I recently got diagnosed with gh, I was so upset at the time and after my first outbreak which was the worst pain I have ever felt I hoped I wouldn't get any more any time soon and after following my treatment it went away. then within a week it was back, not quite as painful. but since then it's been back again twice, each time it starts to get better, my symptoms come back. my partner is very understanding of my condition and he is my rock during my outbreaks but obviously we aren't sexually active whilst I am in an outbreak and I suffer from endometriosis which causes me quite a lot of pain which means it's been 5 weeks since we've even had sexual contact and even before that it was infrequent. I don't want this to start putting a strain on our relationship as he makes me so happy. I'm so worried he is going to get fed up of me constantly being in pain and go else where. I've raised the concern with him and he says it doesn't bother him. I feel so ashamed and such a crap girlfriend not being able to be close with him. is there any suggestions as to how I can stop these out breaks, I'm losing the plot, it's affecting everything. HELP
Ok, well you need to get on suppressive therapy. I know what you're going through though, because I've had this over a yr and am on my 4th OB back to back, going on two months. I have a suspicion that starting to smoke again may be the culprit for me and this is happening even w me on meds!

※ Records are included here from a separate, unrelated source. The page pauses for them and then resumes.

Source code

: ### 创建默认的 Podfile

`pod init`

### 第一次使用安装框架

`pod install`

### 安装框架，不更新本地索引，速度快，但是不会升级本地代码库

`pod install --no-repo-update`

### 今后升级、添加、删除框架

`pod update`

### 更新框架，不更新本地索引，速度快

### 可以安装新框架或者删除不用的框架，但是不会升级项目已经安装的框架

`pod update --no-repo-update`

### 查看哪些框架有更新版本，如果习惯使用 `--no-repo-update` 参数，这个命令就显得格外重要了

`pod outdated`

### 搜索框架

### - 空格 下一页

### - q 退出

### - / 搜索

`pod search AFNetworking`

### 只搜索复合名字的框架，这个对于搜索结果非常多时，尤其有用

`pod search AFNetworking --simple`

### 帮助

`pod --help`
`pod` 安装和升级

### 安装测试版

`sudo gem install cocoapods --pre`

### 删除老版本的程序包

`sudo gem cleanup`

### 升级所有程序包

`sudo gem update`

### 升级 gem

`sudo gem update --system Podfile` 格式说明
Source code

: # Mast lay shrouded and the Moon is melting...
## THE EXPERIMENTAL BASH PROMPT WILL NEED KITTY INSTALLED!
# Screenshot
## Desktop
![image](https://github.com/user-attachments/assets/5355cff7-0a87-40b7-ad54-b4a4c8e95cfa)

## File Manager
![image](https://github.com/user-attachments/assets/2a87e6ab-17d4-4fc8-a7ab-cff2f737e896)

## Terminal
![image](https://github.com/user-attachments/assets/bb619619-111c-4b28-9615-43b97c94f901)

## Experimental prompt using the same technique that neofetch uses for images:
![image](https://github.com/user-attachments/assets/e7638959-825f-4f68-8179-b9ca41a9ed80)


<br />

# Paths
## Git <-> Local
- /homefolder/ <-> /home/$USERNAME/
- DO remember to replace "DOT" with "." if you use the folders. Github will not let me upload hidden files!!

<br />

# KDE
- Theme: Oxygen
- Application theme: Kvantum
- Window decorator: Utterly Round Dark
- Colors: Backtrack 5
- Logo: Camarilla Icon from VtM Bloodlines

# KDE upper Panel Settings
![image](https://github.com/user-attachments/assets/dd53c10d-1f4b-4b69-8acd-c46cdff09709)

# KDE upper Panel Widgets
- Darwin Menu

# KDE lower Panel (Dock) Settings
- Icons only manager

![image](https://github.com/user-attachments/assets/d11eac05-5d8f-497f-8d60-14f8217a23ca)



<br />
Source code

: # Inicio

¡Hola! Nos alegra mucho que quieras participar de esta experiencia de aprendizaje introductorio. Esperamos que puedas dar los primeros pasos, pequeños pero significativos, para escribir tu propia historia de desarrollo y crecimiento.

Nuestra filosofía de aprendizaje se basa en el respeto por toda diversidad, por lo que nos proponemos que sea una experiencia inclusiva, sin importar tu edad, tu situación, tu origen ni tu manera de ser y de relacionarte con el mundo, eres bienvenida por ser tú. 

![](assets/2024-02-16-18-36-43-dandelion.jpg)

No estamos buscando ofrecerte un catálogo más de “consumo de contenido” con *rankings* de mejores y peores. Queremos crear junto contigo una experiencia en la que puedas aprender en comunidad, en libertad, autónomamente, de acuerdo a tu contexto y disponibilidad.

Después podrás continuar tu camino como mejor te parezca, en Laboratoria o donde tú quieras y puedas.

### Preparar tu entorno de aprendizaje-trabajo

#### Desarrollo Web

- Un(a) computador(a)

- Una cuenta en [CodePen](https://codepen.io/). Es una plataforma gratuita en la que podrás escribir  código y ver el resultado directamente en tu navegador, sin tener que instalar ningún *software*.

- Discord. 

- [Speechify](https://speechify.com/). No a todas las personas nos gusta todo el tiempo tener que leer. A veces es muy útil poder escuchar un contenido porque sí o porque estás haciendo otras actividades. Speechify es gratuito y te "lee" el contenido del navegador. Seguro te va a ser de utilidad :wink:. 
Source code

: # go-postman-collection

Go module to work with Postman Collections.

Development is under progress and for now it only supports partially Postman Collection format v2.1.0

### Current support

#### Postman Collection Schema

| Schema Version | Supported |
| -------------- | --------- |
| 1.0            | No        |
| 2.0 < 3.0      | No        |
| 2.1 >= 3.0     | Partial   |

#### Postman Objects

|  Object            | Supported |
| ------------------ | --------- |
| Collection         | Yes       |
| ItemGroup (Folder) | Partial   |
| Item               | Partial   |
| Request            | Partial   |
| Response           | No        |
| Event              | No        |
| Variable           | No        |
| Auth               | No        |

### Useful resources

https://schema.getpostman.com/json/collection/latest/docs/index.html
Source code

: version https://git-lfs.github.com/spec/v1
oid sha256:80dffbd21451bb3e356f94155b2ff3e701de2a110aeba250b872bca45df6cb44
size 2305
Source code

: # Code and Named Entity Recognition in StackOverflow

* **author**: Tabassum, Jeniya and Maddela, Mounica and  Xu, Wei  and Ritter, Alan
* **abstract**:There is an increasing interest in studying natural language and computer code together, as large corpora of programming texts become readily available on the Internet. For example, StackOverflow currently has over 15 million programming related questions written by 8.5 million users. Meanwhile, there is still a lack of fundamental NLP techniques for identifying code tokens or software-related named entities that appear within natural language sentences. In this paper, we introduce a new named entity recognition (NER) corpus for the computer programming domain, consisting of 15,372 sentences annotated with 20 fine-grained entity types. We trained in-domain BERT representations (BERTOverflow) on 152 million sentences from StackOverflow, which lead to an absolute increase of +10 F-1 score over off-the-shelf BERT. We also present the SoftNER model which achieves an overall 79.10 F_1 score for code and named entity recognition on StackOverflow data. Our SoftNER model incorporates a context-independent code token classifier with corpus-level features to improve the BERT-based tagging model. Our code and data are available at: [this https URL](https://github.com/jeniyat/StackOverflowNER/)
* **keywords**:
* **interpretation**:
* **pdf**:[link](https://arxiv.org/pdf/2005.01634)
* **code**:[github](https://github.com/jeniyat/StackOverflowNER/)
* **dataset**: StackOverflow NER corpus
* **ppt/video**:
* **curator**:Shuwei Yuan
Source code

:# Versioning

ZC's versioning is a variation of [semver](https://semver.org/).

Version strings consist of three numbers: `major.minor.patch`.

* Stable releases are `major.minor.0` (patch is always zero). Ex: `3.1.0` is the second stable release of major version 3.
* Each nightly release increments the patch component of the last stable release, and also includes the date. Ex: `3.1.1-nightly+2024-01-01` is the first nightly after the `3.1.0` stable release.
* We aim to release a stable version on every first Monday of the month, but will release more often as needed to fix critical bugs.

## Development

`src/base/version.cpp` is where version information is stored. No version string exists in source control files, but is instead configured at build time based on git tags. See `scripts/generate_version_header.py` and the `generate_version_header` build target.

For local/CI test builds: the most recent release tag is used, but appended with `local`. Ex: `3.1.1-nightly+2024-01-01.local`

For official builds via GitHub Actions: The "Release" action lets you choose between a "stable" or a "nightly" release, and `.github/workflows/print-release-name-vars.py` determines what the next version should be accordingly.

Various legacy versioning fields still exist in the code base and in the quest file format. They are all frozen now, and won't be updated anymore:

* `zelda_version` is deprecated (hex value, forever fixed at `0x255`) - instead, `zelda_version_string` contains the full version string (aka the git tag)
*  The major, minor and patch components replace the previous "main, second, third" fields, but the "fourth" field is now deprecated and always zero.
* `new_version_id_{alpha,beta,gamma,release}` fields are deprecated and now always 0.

I too also have stage 4 endometriosis. I've had two surgeries for it and lost a right ovary and tube from it. If you are not on birth control, you need to get on it immediately. It is the only thing that gives you relief. Sometimes you've let it go too long and then surgery may be required.
There are plenty other things you can do to please him w out sex. You just make it all about him. Give him a full body massage, give him foreplay w your hands and your mouth... Just make it all about him and he'll appreciate it. You don't need your vagina to have sex. Use your imagination.
I asked the doctors about meds but they said it was just something I'd have to live with on no meds other than acyclovir when I have an ob. I am on birth control for my endometriosis which does offer me a lot of relief.
my partner doesn't enjoy foreplay unless I am getting pleasure out of it aswell, I try and make it all about him but he doesn't enjoy it any where near as much as being able to please me too. I just feel so useless to him. and he says he understands, and I try and make things exciting but sometimes I feel like he just goes along with it and doesn't enjoy it.
You must be in the UK? if so, I'm not surprised, but I recommend finding other doctors. I live in the US and it is easy for us to get daily therapy.
Well I understand he wants to please you as well, but that's just the sacrifice he has to make to be w someone who has it.